The Unanswered File, a special video release now available through 20th Century Fox Home Entertainment, includes the final episode, Anasazi, which topped the ratings in Australia when it screened on Network Ten, and the new-season episodes The Blessing Way and Paper Clip, which will not screen Down Under until February.

Chris approved the movie-length video after relentless hounding by U.S. fans.

"People kept calling us up and saying: 'How could you make us wait three months to find out how Mulder gets out of that boxcar?" Chris says laughing.

"The cliffhanger was one our highest-rating episodes, and I think the three episodes on the tape, which I wrote, are successful and interesting and work on many levels."

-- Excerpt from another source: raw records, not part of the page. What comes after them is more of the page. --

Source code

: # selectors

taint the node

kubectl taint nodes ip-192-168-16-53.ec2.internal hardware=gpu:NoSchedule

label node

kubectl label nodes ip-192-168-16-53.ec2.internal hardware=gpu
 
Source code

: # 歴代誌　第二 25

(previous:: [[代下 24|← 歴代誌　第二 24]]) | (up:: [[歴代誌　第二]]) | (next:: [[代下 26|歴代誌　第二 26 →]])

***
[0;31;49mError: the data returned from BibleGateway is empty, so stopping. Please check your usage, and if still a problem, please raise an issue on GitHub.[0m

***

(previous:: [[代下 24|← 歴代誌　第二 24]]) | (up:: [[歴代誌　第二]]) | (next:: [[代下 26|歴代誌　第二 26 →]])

In the cliffhanger, FBI agent Fox Mulder (David Duchovny) is led to the Arizona desert, where he discovers a buried train boxcar full of alien bodies. Someone in the government wants the secret to stay buried, and the season ends when army troops arrive and bomb the scene.

The new episodes reveal what happened to Mulder when he disappeared shortly before the bomb blast, partly explain the disappearance of Mulder's sister, Scully's (Gillian Anderson) abduction and the murder of Mulder's father as part of a terrifying government cover-up.

"What's on the (computer) tape is what Mulder believes are the MJ12 documents, which are government files that reveal their knowledge of extraterrestrial life on Earth, and what they've been doing about it since the late Forties," Chris says.

"So if Mulder had that information and it got out, it would basically bust the government conspiracy of silence wide open. So the government is anxious to prevent that from happening."

The spine-tingling suspense of the video will satisfy most fanatical devotees of the show, and Chris says they can only expect even more chilling storylines in the next season.

"The stakes keep getting higher, but the show is going in the same direction it has always gone in - towards the investigation of the paranormal and Mulder and Scully learning one step at a time what the government knows and what concrete proof they have," he says. "We are planning some more two-part episodes later in the season that will further explain the government's willing deception of the American people and Mulder and Scully."

The X-Files is seen by more than 30 million viewers world-wide each week, and boasts fanatical fans who have set up conventions, not unlike those that bring together Star Trek cast, crew and fans.

"There seems to be a widely enthusiastic fandom out there, which is great," Chris says happily. "People take the show very personally and think it is their show and want a little piece of it, so they go to the conventions to get that piece - in the form of merchandizing - and to hear from the stars (excluding Duchovny and Anderson, who have yet to take part in a convention)."

A Golden Globe Award winner for TV Best Drama is now in its third season in the U.S., and Chris is planning a big-screen version of the show, although it will not begin filming until May 1997.

"I think there will be some really cool things that we weren't able to do on the small screen," he says.

"We won't be subject to certain TV censorship, so you may get a little more frightened.

"I'd like to think of a movie such as The Silence Of The Lambs as a standard to go up against."

The 38-year-old X-Files boss, who writes about a third of the scripts, acknowledges he is an unlikely sci-fi guru.

"I just think of myself as this surfer," he says.

"If you look on the surface, I was an athlete, a journalist and I don't look like anyone you'd give a wide berth to on the street or point me out as anybody much different to anyone else. I've just got an overactive imagination!"

Although stars David Duchovny and Gillian Anderson work closely together, Chris is adamant there will be no romance between the agents Mulder and Scully - on video, TV or in the movie!

"I think it would be a really stupid manoeuvre to put the characters in a romantic situation, because it really is against the spirit of the show," he says. Pausing, with a sly grin, he adds: "But an Australian magazine just did a photo shoot with them in bed together, which I think will titillate, anger and amuse a lot of fans!"